● **Task to carry out**
When you reach the line in the listing below that contains "for $u > 0$", begin returning lines exactly as written, and stop after the line that contains "Let's start rewriting". Return no other lines.

··· Exercise inputs

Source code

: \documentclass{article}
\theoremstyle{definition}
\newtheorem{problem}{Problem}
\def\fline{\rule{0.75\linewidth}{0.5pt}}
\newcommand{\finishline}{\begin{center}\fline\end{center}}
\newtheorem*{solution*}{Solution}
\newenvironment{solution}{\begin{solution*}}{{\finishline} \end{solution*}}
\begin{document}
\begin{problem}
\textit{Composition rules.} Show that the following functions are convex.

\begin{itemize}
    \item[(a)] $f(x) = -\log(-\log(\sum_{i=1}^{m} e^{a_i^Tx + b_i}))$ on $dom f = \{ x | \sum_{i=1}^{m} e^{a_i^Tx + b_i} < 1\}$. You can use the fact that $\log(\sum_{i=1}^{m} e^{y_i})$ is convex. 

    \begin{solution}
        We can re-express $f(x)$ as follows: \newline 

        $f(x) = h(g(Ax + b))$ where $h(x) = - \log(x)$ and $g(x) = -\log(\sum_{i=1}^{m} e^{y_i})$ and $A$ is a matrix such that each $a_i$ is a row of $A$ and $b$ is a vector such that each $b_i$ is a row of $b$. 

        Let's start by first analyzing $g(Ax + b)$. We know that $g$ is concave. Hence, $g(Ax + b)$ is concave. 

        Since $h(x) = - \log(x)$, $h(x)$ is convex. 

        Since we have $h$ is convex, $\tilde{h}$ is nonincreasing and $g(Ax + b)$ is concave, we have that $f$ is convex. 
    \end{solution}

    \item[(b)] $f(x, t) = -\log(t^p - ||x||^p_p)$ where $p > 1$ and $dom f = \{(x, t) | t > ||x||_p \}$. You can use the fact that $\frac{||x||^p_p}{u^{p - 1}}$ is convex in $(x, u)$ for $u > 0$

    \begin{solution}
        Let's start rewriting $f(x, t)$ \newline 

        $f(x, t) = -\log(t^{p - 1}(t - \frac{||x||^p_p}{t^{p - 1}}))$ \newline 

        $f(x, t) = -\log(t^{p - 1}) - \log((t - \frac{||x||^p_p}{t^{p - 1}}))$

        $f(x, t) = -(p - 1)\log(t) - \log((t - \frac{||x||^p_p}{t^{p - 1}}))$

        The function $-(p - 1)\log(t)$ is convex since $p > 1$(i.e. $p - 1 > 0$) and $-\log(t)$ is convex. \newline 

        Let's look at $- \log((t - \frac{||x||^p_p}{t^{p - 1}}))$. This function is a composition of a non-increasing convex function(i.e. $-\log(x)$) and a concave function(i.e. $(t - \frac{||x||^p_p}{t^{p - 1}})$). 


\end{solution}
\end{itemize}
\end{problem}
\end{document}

······

● **Answer to this task**
    \item[(b)] $f(x, t) = -\log(t^p - ||x||^p_p)$ where $p > 1$ and $dom f = \{(x, t) | t > ||x||_p \}$. You can use the fact that $\frac{||x||^p_p}{u^{p - 1}}$ is convex in $(x, u)$ for $u > 0$

    \begin{solution}
        Let's start rewriting $f(x, t)$ \newline 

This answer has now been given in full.